Sally Shantz, Exceptional Educator Inducted 2015


Ms. Sally Shantz was the reason many students mastered their multiplication tables, Missouri history, and all the verse from Joyce Kilmer's Trees. Her students practiced their penmanship; remember four times five, and her saying "there will never be a poem lovely as a tree," or that a rat in the house might eat the ice cream spells "arithmetic." She began class every morning with her students reciting the pledge of allegiance and saying a prayer. A colleague recalls being in her classroom when a particularly troubled boy was being carted off to the principal after acting out. Ms. Shantz, softly and sincerely said to the student "remember, I love you." Ms. Shantz began her career in education after completing just 3 years of college when she was hired at Buffalo to teach a group of 53 students in the fourth grade. Her class included three sets of twins. After that year, she returned to Drury University to complete her Bachelor's degree in education. Upon completion she returned to Buffalo to teach the sixth grade to the same group of student she had taught two years earlier. She married in 1954 and raised two sons, Joe Ben and Bobby in Dallas County Schools. The boys were hugely successful football Bison and later became Arkansas Razorbacks during their college years. As she grew up, her parents owned Copper Greenhouse. She graduated from Buffalo High School. In a teaching application from 1954, she wrote in response to a question about why she wanted to be a teacher: " I am very much concerned over children and their education and care. I have worked in a greenhouse practically all of my life and I realize that every plant has to be given special care and watched to see that it gets the proper attention that it needs. So it is with a child, each one is an individual person and must be treated as such if they do get the proper care and attention they need.
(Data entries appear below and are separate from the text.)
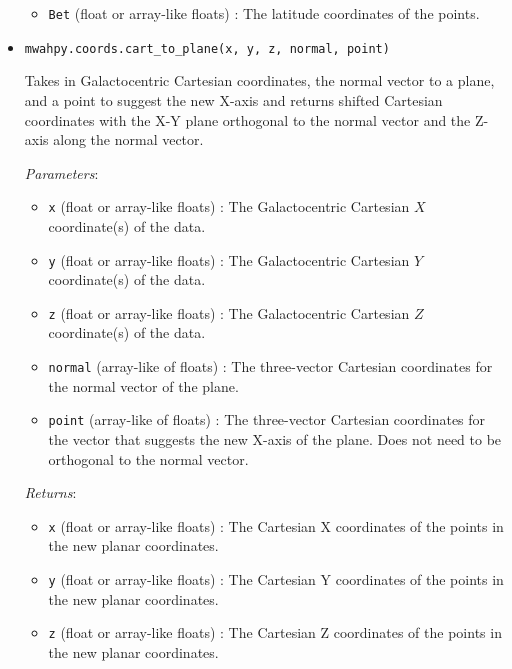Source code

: \documentclass{article}
\begin{document}
\begin{itemize}
\begin{itemize}
\item \verb!Bet! (float or array-like floats) : The latitude coordinates of the points.

\end{itemize}



\item \verb!mwahpy.coords.cart_to_plane(x, y, z, normal, point)!

Takes in Galactocentric Cartesian coordinates, the normal vector to a plane, and a point to suggest the new X-axis and returns shifted Cartesian coordinates with the X-Y plane orthogonal to the normal vector and the Z-axis along the normal vector. 

\textit{Parameters}: \begin{itemize}

\item \verb!x! (float or array-like floats) : The Galactocentric Cartesian $X$ coordinate(s) of the data.

\item \verb!y! (float or array-like floats) : The Galactocentric Cartesian $Y$ coordinate(s) of the data.

\item \verb!z! (float or array-like floats) : The Galactocentric Cartesian $Z$ coordinate(s) of the data.

\item \verb!normal! (array-like of floats) : The three-vector Cartesian coordinates for the normal vector of the plane.

\item \verb!point! (array-like of floats) : The three-vector Cartesian coordinates for the vector that suggests the new X-axis of the plane. Does not need to be orthogonal to the normal vector.

\end{itemize}

\textit{Returns}: \begin{itemize}

\item \verb!x! (float or array-like floats) : The Cartesian X coordinates of the points in the new planar coordinates.

\item \verb!y! (float or array-like floats) : The Cartesian Y coordinates of the points in the new planar coordinates.

\item \verb!z! (float or array-like floats) : The Cartesian Z coordinates of the points in the new planar coordinates.


\end{itemize}
\end{itemize}
\end{document}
I believe my best qualification for this job is my love for children and my desire to see them grow and become well rounded individuals." She was also known to always have little quotes to share, such as: "If your day is hemmed with prayer, it is less likely to unravel." "If you see someone without a smile, give him one of yours." "A smile in the window of your face tells every one that your heart is at home." After 28 years of teaching in Buffalo, she taught 7 years in the Springfield school district before her retirement.